Scan the listing below for the word "todos" and copy every line that has it.

==== MATERIAL TO PROCESS ====

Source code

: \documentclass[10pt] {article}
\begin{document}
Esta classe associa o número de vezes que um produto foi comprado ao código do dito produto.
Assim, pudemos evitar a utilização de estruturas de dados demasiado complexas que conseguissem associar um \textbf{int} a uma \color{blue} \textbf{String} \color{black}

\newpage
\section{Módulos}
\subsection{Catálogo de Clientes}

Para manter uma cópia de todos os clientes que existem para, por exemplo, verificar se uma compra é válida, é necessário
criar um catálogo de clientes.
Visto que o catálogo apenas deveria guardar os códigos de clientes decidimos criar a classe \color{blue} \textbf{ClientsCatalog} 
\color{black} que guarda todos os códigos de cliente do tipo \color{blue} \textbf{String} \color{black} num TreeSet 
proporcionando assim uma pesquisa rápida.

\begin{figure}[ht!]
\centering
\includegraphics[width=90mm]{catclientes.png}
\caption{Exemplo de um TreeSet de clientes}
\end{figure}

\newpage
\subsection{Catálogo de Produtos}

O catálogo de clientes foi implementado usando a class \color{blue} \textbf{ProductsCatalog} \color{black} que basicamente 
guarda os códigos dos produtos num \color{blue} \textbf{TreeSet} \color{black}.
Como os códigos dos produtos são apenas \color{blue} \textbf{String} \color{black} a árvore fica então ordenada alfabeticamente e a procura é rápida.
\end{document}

====
==== MATERIAL TO PROCESS ====

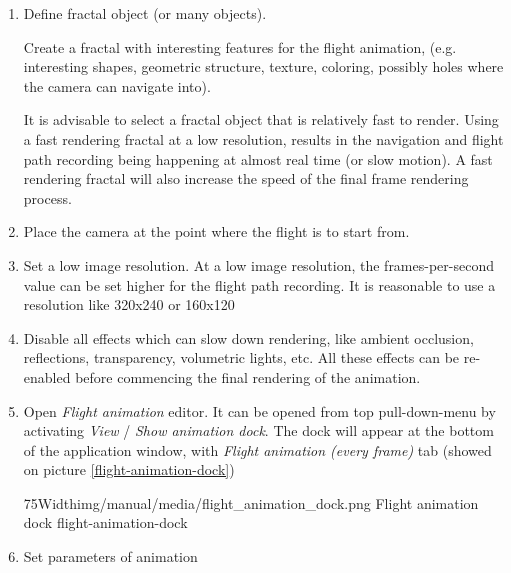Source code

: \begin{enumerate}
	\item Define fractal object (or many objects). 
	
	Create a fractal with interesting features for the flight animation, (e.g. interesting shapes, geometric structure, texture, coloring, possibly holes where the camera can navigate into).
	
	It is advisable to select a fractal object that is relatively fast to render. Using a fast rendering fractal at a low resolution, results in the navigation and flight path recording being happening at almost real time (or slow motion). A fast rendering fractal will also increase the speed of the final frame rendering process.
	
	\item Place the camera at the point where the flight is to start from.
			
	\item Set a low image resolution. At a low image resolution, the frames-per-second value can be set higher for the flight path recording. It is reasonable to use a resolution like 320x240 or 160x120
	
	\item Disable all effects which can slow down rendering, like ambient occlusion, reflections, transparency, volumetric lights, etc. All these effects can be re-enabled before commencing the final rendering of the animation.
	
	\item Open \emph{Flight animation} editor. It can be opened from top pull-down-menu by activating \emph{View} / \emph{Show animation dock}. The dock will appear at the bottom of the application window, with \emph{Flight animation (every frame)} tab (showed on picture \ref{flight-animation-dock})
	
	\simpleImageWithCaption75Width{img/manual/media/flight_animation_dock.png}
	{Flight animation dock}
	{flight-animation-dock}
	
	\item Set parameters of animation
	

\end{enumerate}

====

OUTPUT FOR THIS TASK:
Para manter uma cópia de todos os clientes que existem para, por exemplo, verificar se uma compra é válida, é necessário
\color{black} que guarda todos os códigos de cliente do tipo \color{blue} \textbf{String} \color{black} num TreeSet 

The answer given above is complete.